Metrics gathering for modelling steps of the project:
CWD: Climate water deficit, mm
ET: Evapotranspiration, mm
Pr: Precipitation, mm
Soil: Soil humidity, mm
VPD: Vapour Pressure Deficit, kPa
Tmax: Maximum temperature, °C
DSL: Dry season length, daysmultiplied by 30
DSI: Dry season intensity, mm
Clay: Proportion of clay, %
Sand: Proportion of sand, %
Silt: Proportion of silt, %
BDOD: Bulk density, kg dm³
CEC: Cation Exchange Capacity, cmolC kg-1
CF: Coarse Fragments , cm3 100cm-3
N: Soil nitrogen, g kg-1
pH: Soil pH
SOC: Soil organic carbon content, g kg-1
OCD: Organic carbon density, kg dm³
Code
sites <- read_tsv ("data/derived_data/sites.tsv" ) %>%
select (- plot)
climate <- read_tsv ("data/derived_data/climate_year.tsv" )

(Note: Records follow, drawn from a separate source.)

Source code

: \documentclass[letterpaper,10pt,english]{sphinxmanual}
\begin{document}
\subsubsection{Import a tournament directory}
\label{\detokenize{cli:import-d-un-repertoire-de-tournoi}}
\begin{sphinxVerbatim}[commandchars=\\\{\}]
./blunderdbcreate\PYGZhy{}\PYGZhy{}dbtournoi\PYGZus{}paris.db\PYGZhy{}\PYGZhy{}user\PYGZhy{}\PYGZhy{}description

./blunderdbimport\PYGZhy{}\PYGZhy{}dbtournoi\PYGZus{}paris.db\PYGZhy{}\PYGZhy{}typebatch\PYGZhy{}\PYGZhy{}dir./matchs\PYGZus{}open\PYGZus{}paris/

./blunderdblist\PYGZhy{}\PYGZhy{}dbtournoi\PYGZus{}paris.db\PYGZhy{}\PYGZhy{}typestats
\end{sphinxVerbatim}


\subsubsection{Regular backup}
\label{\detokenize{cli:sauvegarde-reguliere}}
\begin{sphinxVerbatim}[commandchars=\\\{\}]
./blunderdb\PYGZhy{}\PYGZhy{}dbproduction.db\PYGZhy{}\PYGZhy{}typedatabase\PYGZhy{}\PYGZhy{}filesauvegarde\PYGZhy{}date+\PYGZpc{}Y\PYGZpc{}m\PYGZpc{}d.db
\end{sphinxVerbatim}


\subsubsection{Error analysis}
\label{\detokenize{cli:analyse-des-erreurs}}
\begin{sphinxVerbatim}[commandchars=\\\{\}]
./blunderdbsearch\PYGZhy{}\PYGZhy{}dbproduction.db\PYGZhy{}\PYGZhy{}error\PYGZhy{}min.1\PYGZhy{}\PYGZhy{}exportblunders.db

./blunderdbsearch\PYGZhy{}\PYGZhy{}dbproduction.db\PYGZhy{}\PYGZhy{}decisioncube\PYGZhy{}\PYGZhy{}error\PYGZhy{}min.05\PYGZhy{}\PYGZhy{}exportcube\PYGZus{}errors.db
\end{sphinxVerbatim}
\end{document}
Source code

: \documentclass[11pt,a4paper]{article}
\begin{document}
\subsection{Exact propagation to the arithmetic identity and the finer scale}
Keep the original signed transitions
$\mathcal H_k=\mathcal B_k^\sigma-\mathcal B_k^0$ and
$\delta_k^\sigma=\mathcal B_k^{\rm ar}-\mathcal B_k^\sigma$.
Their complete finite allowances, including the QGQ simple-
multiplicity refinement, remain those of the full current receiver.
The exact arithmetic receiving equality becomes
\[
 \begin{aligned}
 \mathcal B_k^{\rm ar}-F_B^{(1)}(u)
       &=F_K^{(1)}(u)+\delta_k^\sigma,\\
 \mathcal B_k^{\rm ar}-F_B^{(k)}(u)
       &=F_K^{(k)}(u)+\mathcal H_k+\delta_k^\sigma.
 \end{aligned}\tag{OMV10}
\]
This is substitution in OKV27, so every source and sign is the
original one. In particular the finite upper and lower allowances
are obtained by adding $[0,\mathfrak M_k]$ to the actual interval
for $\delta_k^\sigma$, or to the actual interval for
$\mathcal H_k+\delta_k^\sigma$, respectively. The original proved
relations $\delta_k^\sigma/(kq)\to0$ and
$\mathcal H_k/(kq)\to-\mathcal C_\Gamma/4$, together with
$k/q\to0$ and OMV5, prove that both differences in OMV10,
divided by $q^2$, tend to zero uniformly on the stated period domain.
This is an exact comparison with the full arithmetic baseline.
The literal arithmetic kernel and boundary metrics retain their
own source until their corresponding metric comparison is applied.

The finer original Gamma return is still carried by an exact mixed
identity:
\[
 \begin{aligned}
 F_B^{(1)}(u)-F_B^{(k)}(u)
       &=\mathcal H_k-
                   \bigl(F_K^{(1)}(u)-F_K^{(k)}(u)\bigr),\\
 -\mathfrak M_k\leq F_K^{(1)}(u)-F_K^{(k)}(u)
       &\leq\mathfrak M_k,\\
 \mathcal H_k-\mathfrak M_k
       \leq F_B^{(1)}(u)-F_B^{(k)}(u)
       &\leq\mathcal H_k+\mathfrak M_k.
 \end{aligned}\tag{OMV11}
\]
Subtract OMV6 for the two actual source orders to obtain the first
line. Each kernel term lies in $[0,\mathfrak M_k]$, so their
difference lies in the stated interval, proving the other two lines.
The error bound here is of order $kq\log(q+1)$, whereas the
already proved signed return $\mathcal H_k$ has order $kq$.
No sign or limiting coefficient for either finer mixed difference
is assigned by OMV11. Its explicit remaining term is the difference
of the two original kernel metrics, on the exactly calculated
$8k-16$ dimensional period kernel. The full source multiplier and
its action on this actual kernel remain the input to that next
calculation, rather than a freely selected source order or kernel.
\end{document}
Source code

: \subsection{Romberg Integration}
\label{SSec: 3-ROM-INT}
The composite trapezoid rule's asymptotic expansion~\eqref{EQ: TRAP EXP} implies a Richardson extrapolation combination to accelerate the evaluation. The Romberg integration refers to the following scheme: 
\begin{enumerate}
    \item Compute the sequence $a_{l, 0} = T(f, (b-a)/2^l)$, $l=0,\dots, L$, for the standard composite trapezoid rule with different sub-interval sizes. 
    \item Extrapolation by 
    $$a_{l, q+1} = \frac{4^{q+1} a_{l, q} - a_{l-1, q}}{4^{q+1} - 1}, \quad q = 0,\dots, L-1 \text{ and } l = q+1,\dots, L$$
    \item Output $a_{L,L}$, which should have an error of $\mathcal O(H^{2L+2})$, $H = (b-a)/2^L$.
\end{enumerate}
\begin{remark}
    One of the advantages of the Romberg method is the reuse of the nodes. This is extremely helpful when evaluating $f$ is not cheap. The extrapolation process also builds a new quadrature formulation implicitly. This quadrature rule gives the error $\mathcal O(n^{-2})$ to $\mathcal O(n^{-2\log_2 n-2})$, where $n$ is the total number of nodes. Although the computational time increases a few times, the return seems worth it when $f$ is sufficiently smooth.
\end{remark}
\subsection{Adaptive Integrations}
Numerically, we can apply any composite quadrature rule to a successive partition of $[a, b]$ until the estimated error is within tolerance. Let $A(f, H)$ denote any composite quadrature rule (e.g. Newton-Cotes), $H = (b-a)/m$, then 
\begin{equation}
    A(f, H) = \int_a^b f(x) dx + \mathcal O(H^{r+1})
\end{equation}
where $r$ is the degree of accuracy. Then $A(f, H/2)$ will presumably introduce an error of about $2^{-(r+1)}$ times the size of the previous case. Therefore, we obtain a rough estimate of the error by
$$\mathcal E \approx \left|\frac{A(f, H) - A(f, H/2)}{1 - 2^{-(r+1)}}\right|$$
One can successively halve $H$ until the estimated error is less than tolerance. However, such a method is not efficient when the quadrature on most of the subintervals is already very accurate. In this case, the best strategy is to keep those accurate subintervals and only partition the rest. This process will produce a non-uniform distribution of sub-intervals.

soil <- read_tsv ("data/derived_data/soil.tsv" ) %>%
group_by (site) %>%
filter (depth <= 15 ) %>%
summarise_all (mean, na.omit = TRUE ) %>%
select (- X, - Y, - depth, - ocs)
sites %>%
left_join (climate) %>%
left_join (soil) %>%
write_tsv ("outputs/environment.tsv" )
We have correlation among group of variables, notably among climate and soil, which is logical but should be taken into account. For instance SOC is highly anti-correlated to DSL and DSI.
Code
data <- read_tsv ("outputs/environment.tsv" ) %>%
na.omit ()
pca <- prcomp (data %>% select (- site, - longitude, - latitude),
scale. = TRUE )
autoplot (pca,
loadings = TRUE , loadings.label = TRUE ,
loadings.label.repel = TRUE ,
data = data, colour = "site"
) +
theme_bw () +
coord_equal () +
scale_color_discrete ("" ) +
theme (legend.key.size = unit (0.5 , "line" ))
Code
read_tsv ("outputs/environment.tsv" ) %>%
select (- site, - longitude, - latitude) %>%
cor (use = "pairwise.complete.obs" ) %>%
corrplot:: corrplot (type = "upper" , diag = FALSE )